Limiting
Matsubara Naoko: Chinese Theatre (1959)
" … probably every damned one of us at first."
©2023 by David A. Schmaltz - all rights reserved
Projects more often die from indigestion than starvation. Success more often results from Limiting scope than from expanding it. If, as I proposed yesterday, all Success is Limited Success, the fine art of Limiting stands as an essential ability for anyone seeking Success. No whining, for we are not ultimately judged by how much crap we can cram into any pillowcase but by how well one manages to sleep on what was finally crammed in there. The surest ways to fail seem tied to trying to drag altogether too much stuff across any finish line. It might seem heartless, but it seems essential that we each learn how to abandon so that we might thrive. We might even be best defined by what we managed to leave behind.

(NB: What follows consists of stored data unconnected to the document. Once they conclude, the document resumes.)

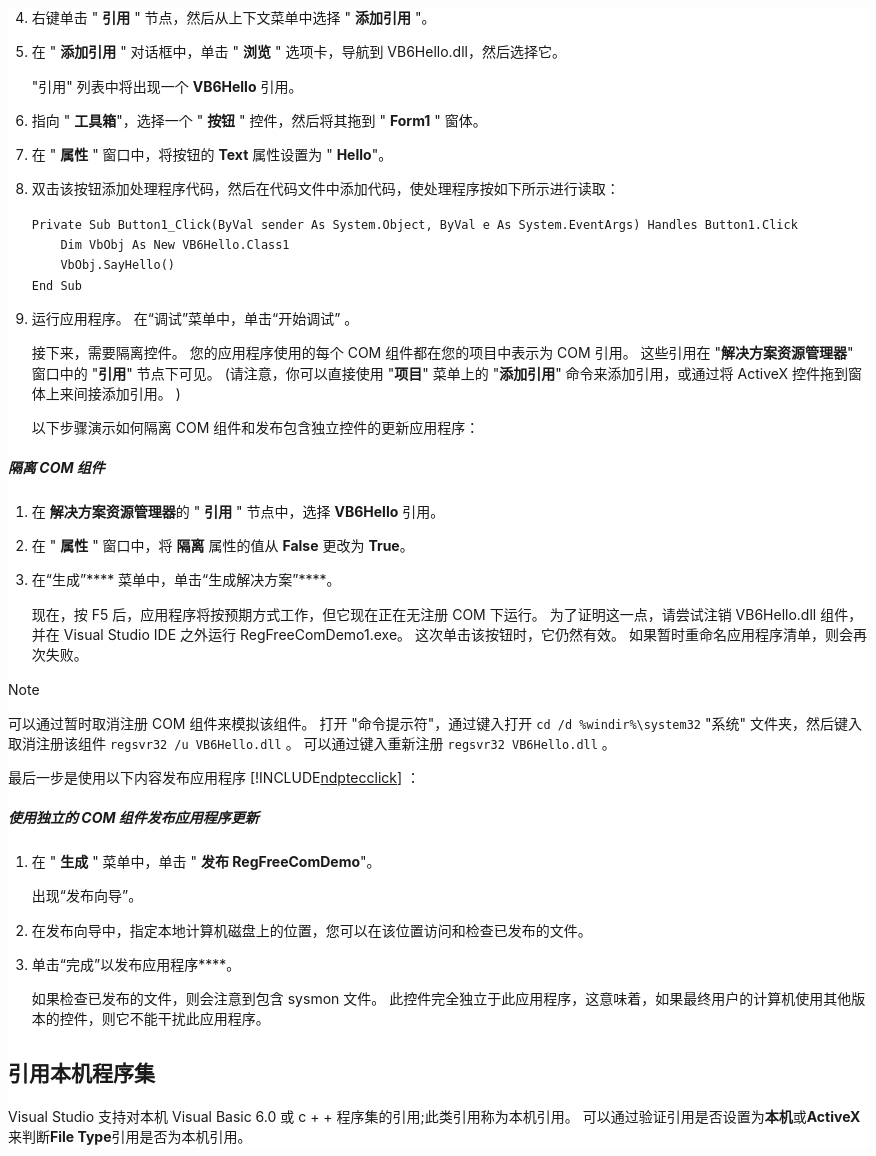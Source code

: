 4. 右键单击 " **引用** " 节点，然后从上下文菜单中选择 " **添加引用** "。  
  
5. 在 " **添加引用** " 对话框中，单击 " **浏览** " 选项卡，导航到 VB6Hello.dll，然后选择它。  
  
    "引用" 列表中将出现一个 **VB6Hello** 引用。  
  
6. 指向 " **工具箱**"，选择一个 " **按钮** " 控件，然后将其拖到 " **Form1** " 窗体。  
  
7. 在 " **属性** " 窗口中，将按钮的 **Text** 属性设置为 " **Hello**"。  
  
8. 双击该按钮添加处理程序代码，然后在代码文件中添加代码，使处理程序按如下所示进行读取：  
  
   ```  
   Private Sub Button1_Click(ByVal sender As System.Object, ByVal e As System.EventArgs) Handles Button1.Click  
       Dim VbObj As New VB6Hello.Class1  
       VbObj.SayHello()  
   End Sub  
   ```  
  
9. 运行应用程序。 在“调试”菜单中，单击“开始调试” 。  
  
   接下来，需要隔离控件。 您的应用程序使用的每个 COM 组件都在您的项目中表示为 COM 引用。 这些引用在 "**解决方案资源管理器**" 窗口中的 "**引用**" 节点下可见。  (请注意，你可以直接使用 "**项目**" 菜单上的 "**添加引用**" 命令来添加引用，或通过将 ActiveX 控件拖到窗体上来间接添加引用。 )   
  
   以下步骤演示如何隔离 COM 组件和发布包含独立控件的更新应用程序：  
  
##### <a name="to-isolate-a-com-component"></a>隔离 COM 组件  
  
1. 在 **解决方案资源管理器**的 " **引用** " 节点中，选择 **VB6Hello** 引用。  
  
2. 在 " **属性** " 窗口中，将 **隔离** 属性的值从 **False** 更改为 **True**。  
  
3. 在“生成”**** 菜单中，单击“生成解决方案”****。  
  
   现在，按 F5 后，应用程序将按预期方式工作，但它现在正在无注册 COM 下运行。 为了证明这一点，请尝试注销 VB6Hello.dll 组件，并在 Visual Studio IDE 之外运行 RegFreeComDemo1.exe。 这次单击该按钮时，它仍然有效。 如果暂时重命名应用程序清单，则会再次失败。  
  
> [!NOTE]
> 可以通过暂时取消注册 COM 组件来模拟该组件。 打开 "命令提示符"，通过键入打开 `cd /d %windir%\system32` "系统" 文件夹，然后键入取消注册该组件 `regsvr32 /u VB6Hello.dll` 。 可以通过键入重新注册 `regsvr32 VB6Hello.dll` 。  
  
 最后一步是使用以下内容发布应用程序 [!INCLUDE[ndptecclick](../includes/ndptecclick-md.md)] ：  
  
##### <a name="to-publish-an-application-update-with-an-isolated-com-component"></a>使用独立的 COM 组件发布应用程序更新  
  
1. 在 " **生成** " 菜单中，单击 " **发布 RegFreeComDemo**"。  
  
    出现“发布向导”。  
  
2. 在发布向导中，指定本地计算机磁盘上的位置，您可以在该位置访问和检查已发布的文件。  
  
3. 单击“完成”以发布应用程序****。  
  
   如果检查已发布的文件，则会注意到包含 sysmon 文件。 此控件完全独立于此应用程序，这意味着，如果最终用户的计算机使用其他版本的控件，则它不能干扰此应用程序。  
  
## <a name="referencing-native-assemblies"></a>引用本机程序集  
 Visual Studio 支持对本机 Visual Basic 6.0 或 c + + 程序集的引用;此类引用称为本机引用。 可以通过验证引用是否设置为**本机**或**ActiveX**来判断**File Type**引用是否为本机引用。  
  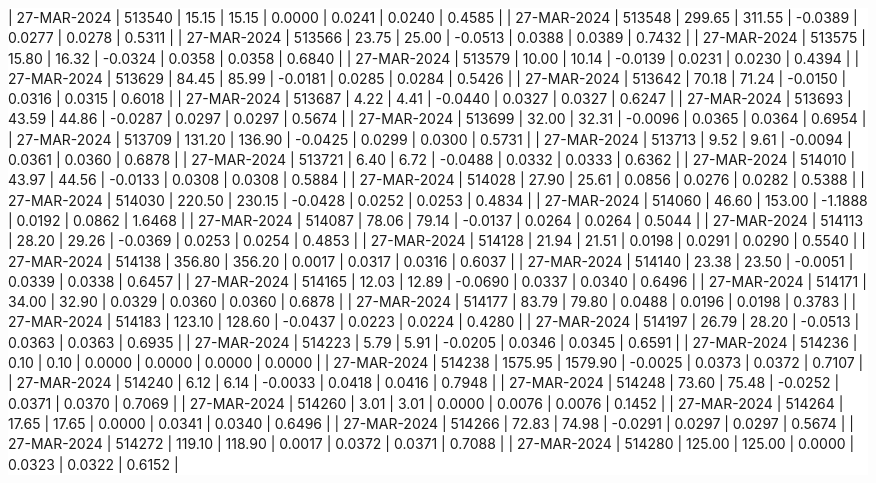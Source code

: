 | 27-MAR-2024 | 513540 | 15.15 | 15.15 | 0.0000 | 0.0241 | 0.0240 | 0.4585 |
| 27-MAR-2024 | 513548 | 299.65 | 311.55 | -0.0389 | 0.0277 | 0.0278 | 0.5311 |
| 27-MAR-2024 | 513566 | 23.75 | 25.00 | -0.0513 | 0.0388 | 0.0389 | 0.7432 |
| 27-MAR-2024 | 513575 | 15.80 | 16.32 | -0.0324 | 0.0358 | 0.0358 | 0.6840 |
| 27-MAR-2024 | 513579 | 10.00 | 10.14 | -0.0139 | 0.0231 | 0.0230 | 0.4394 |
| 27-MAR-2024 | 513629 | 84.45 | 85.99 | -0.0181 | 0.0285 | 0.0284 | 0.5426 |
| 27-MAR-2024 | 513642 | 70.18 | 71.24 | -0.0150 | 0.0316 | 0.0315 | 0.6018 |
| 27-MAR-2024 | 513687 | 4.22 | 4.41 | -0.0440 | 0.0327 | 0.0327 | 0.6247 |
| 27-MAR-2024 | 513693 | 43.59 | 44.86 | -0.0287 | 0.0297 | 0.0297 | 0.5674 |
| 27-MAR-2024 | 513699 | 32.00 | 32.31 | -0.0096 | 0.0365 | 0.0364 | 0.6954 |
| 27-MAR-2024 | 513709 | 131.20 | 136.90 | -0.0425 | 0.0299 | 0.0300 | 0.5731 |
| 27-MAR-2024 | 513713 | 9.52 | 9.61 | -0.0094 | 0.0361 | 0.0360 | 0.6878 |
| 27-MAR-2024 | 513721 | 6.40 | 6.72 | -0.0488 | 0.0332 | 0.0333 | 0.6362 |
| 27-MAR-2024 | 514010 | 43.97 | 44.56 | -0.0133 | 0.0308 | 0.0308 | 0.5884 |
| 27-MAR-2024 | 514028 | 27.90 | 25.61 | 0.0856 | 0.0276 | 0.0282 | 0.5388 |
| 27-MAR-2024 | 514030 | 220.50 | 230.15 | -0.0428 | 0.0252 | 0.0253 | 0.4834 |
| 27-MAR-2024 | 514060 | 46.60 | 153.00 | -1.1888 | 0.0192 | 0.0862 | 1.6468 |
| 27-MAR-2024 | 514087 | 78.06 | 79.14 | -0.0137 | 0.0264 | 0.0264 | 0.5044 |
| 27-MAR-2024 | 514113 | 28.20 | 29.26 | -0.0369 | 0.0253 | 0.0254 | 0.4853 |
| 27-MAR-2024 | 514128 | 21.94 | 21.51 | 0.0198 | 0.0291 | 0.0290 | 0.5540 |
| 27-MAR-2024 | 514138 | 356.80 | 356.20 | 0.0017 | 0.0317 | 0.0316 | 0.6037 |
| 27-MAR-2024 | 514140 | 23.38 | 23.50 | -0.0051 | 0.0339 | 0.0338 | 0.6457 |
| 27-MAR-2024 | 514165 | 12.03 | 12.89 | -0.0690 | 0.0337 | 0.0340 | 0.6496 |
| 27-MAR-2024 | 514171 | 34.00 | 32.90 | 0.0329 | 0.0360 | 0.0360 | 0.6878 |
| 27-MAR-2024 | 514177 | 83.79 | 79.80 | 0.0488 | 0.0196 | 0.0198 | 0.3783 |
| 27-MAR-2024 | 514183 | 123.10 | 128.60 | -0.0437 | 0.0223 | 0.0224 | 0.4280 |
| 27-MAR-2024 | 514197 | 26.79 | 28.20 | -0.0513 | 0.0363 | 0.0363 | 0.6935 |
| 27-MAR-2024 | 514223 | 5.79 | 5.91 | -0.0205 | 0.0346 | 0.0345 | 0.6591 |
| 27-MAR-2024 | 514236 | 0.10 | 0.10 | 0.0000 | 0.0000 | 0.0000 | 0.0000 |
| 27-MAR-2024 | 514238 | 1575.95 | 1579.90 | -0.0025 | 0.0373 | 0.0372 | 0.7107 |
| 27-MAR-2024 | 514240 | 6.12 | 6.14 | -0.0033 | 0.0418 | 0.0416 | 0.7948 |
| 27-MAR-2024 | 514248 | 73.60 | 75.48 | -0.0252 | 0.0371 | 0.0370 | 0.7069 |
| 27-MAR-2024 | 514260 | 3.01 | 3.01 | 0.0000 | 0.0076 | 0.0076 | 0.1452 |
| 27-MAR-2024 | 514264 | 17.65 | 17.65 | 0.0000 | 0.0341 | 0.0340 | 0.6496 |
| 27-MAR-2024 | 514266 | 72.83 | 74.98 | -0.0291 | 0.0297 | 0.0297 | 0.5674 |
| 27-MAR-2024 | 514272 | 119.10 | 118.90 | 0.0017 | 0.0372 | 0.0371 | 0.7088 |
| 27-MAR-2024 | 514280 | 125.00 | 125.00 | 0.0000 | 0.0323 | 0.0322 | 0.6152 |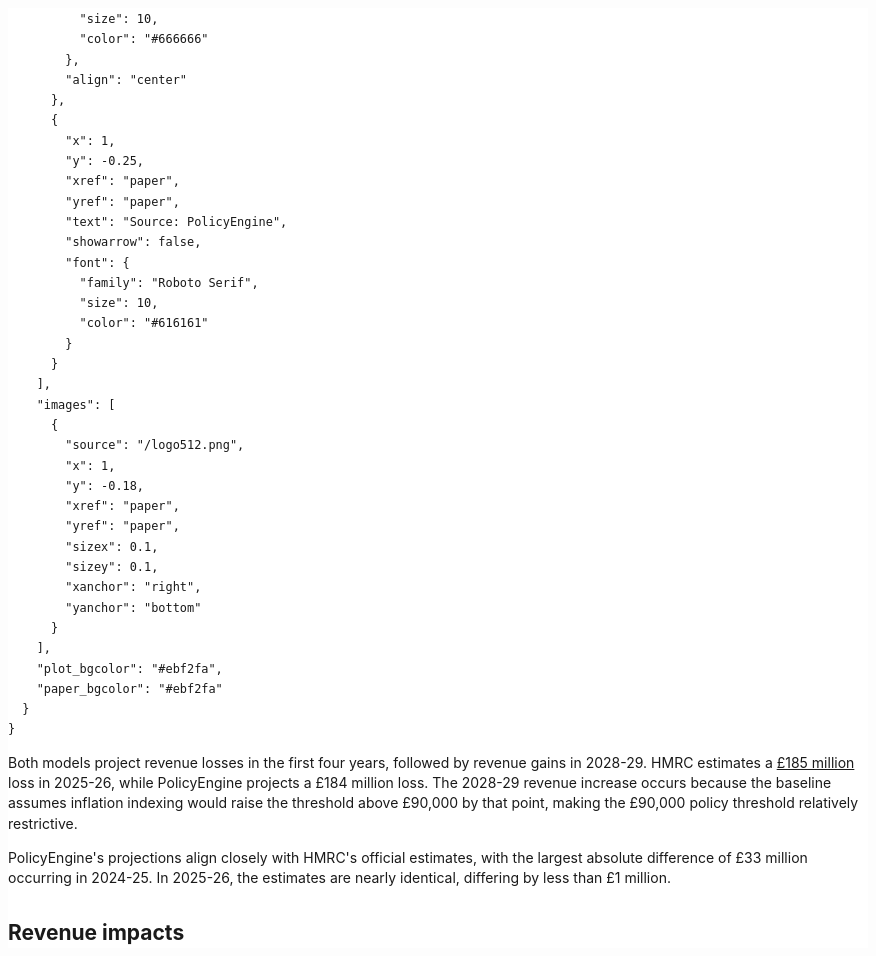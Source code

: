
 ```plotly
          "size": 10,
          "color": "#666666"
        },
        "align": "center"
      },
      {
        "x": 1,
        "y": -0.25,
        "xref": "paper",
        "yref": "paper",
        "text": "Source: PolicyEngine",
        "showarrow": false,
        "font": {
          "family": "Roboto Serif",
          "size": 10,
          "color": "#616161"
        }
      }
    ],
    "images": [
      {
        "source": "/logo512.png",
        "x": 1,
        "y": -0.18,
        "xref": "paper",
        "yref": "paper",
        "sizex": 0.1,
        "sizey": 0.1,
        "xanchor": "right",
        "yanchor": "bottom"
      }
    ],
    "plot_bgcolor": "#ebf2fa",
    "paper_bgcolor": "#ebf2fa"
  }
}
```

Both models project revenue losses in the first four years, followed by revenue gains in 2028-29. HMRC estimates a [£185 million](https://www.gov.uk/government/publications/vat-increasing-the-registration-and-deregistration-thresholds/increasing-the-vat-registration-threshold#summary-of-impacts) loss in 2025-26, while PolicyEngine projects a £184 million loss. The 2028-29 revenue increase occurs because the baseline assumes inflation indexing would raise the threshold above £90,000 by that point, making the £90,000 policy threshold relatively restrictive.

PolicyEngine's projections align closely with HMRC's official estimates, with the largest absolute difference of £33 million occurring in 2024-25. In 2025-26, the estimates are nearly identical, differing by less than £1 million.

## Revenue impacts
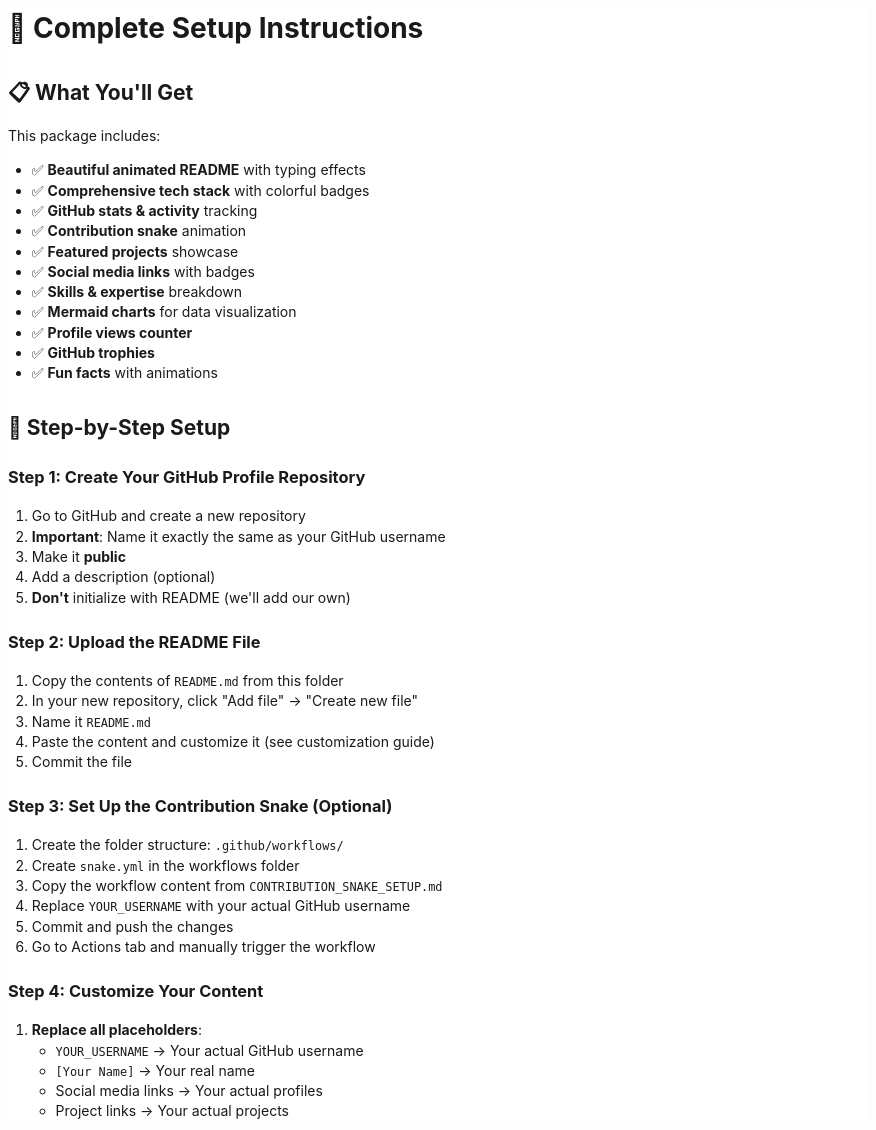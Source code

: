# 🚀 Complete Setup Instructions

## 📋 What You'll Get

This package includes:
- ✅ **Beautiful animated README** with typing effects
- ✅ **Comprehensive tech stack** with colorful badges
- ✅ **GitHub stats & activity** tracking
- ✅ **Contribution snake** animation
- ✅ **Featured projects** showcase
- ✅ **Social media links** with badges
- ✅ **Skills & expertise** breakdown
- ✅ **Mermaid charts** for data visualization
- ✅ **Profile views counter**
- ✅ **GitHub trophies**
- ✅ **Fun facts** with animations

## 🎯 Step-by-Step Setup

### Step 1: Create Your GitHub Profile Repository

1. Go to GitHub and create a new repository
2. **Important**: Name it exactly the same as your GitHub username
3. Make it **public**
4. Add a description (optional)
5. **Don't** initialize with README (we'll add our own)

### Step 2: Upload the README File

1. Copy the contents of `README.md` from this folder
2. In your new repository, click "Add file" → "Create new file"
3. Name it `README.md`
4. Paste the content and customize it (see customization guide)
5. Commit the file

### Step 3: Set Up the Contribution Snake (Optional)

1. Create the folder structure: `.github/workflows/`
2. Create `snake.yml` in the workflows folder
3. Copy the workflow content from `CONTRIBUTION_SNAKE_SETUP.md`
4. Replace `YOUR_USERNAME` with your actual GitHub username
5. Commit and push the changes
6. Go to Actions tab and manually trigger the workflow

### Step 4: Customize Your Content

1. **Replace all placeholders**:
   - `YOUR_USERNAME` → Your actual GitHub username
   - `[Your Name]` → Your real name
   - Social media links → Your actual profiles
   - Project links → Your actual projects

I know almost for sure that my first iteration of expectations will prove too rich, altogether too expansive, for me ever to make good on. I subsequently should have become quite adept at jettisoning what should eventually evolve into irrelevance, but I am still lousy at it. I grasp my gists by their shoulders, not by their tails, so I struggle to tell my meat from my potatoes, my substance from chaff. How unskilled I remain at this fine art of Limiting would be laughable. My ineptness itself seems almost artful. I break my own heart and discourage my own courage. If I don't manage it, the universe will complete the effort. Either way, some way, winnowing will occur and, tada!!, I will feel successful sometime after gutting my existence.
This must be the part of the story where I confide my top five tips for Limiting exposure to failure, except I haven't got any tips. I haven't got one. Trimming burdens should, I suspect, stand up next to staring into the sun as one of those skills nobody ever comes close to mastering. If clever, though, one might come to stare at this particular sun by extension, working with shadows and reflected light to affect some retrospectively desired end. One might propose arbitrary boundaries to enforce them, thereby forcing a few choices out of contention. One might convince themselves that their boundaries are not, unlike others', in the least bit arbitrary and therefore qualify as moral and, therefore, defensible. We concoct right. One might assume the resulting phony high ground to qualify as their imperative and the surrounding low country to be, regrettably, necessarily omitted. One backs into one's omissions like one tends to back into one's Successes.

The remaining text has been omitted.